Given information -

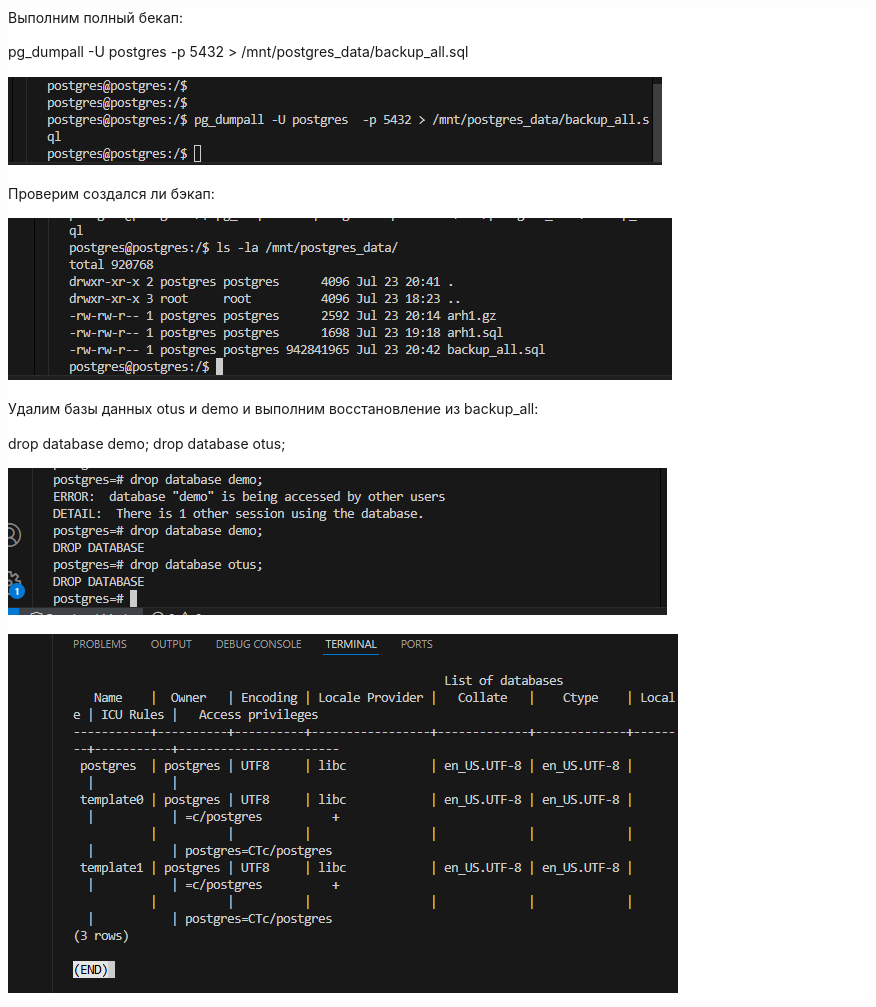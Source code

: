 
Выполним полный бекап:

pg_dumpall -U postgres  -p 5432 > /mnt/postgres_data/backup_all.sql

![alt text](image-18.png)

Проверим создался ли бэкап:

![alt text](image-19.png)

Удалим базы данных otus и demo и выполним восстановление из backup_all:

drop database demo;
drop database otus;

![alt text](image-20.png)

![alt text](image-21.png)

---

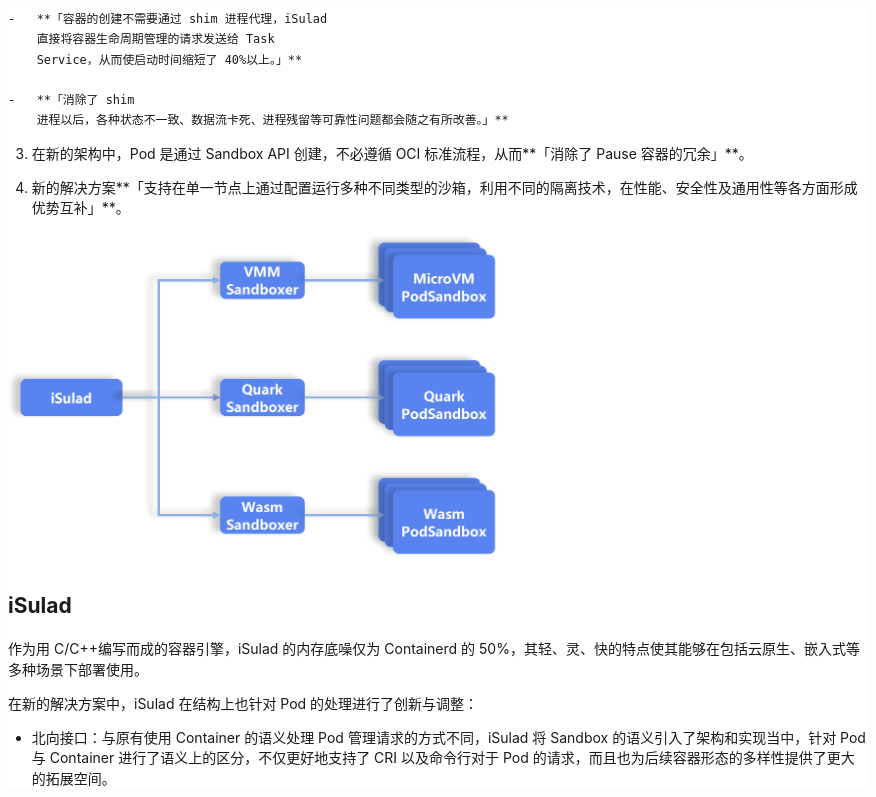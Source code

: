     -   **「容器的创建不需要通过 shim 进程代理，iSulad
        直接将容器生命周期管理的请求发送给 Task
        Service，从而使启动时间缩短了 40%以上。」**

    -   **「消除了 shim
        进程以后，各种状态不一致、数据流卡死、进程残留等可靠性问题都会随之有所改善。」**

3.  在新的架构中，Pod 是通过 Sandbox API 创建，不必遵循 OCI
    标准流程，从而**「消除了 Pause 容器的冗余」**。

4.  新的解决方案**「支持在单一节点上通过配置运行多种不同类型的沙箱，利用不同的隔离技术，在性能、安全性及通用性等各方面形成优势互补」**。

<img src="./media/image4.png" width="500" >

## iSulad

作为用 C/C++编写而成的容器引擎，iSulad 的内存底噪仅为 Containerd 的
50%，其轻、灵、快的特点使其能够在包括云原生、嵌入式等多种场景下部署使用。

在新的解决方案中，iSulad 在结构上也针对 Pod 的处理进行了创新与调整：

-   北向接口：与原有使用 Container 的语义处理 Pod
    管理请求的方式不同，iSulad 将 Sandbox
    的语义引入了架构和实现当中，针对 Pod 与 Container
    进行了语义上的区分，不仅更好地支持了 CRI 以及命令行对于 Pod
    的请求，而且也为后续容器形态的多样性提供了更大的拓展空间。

Exercise aim - Counting only those lines of the data above where the word "database" appears, give the number and nothing more.

Reply to the task - 2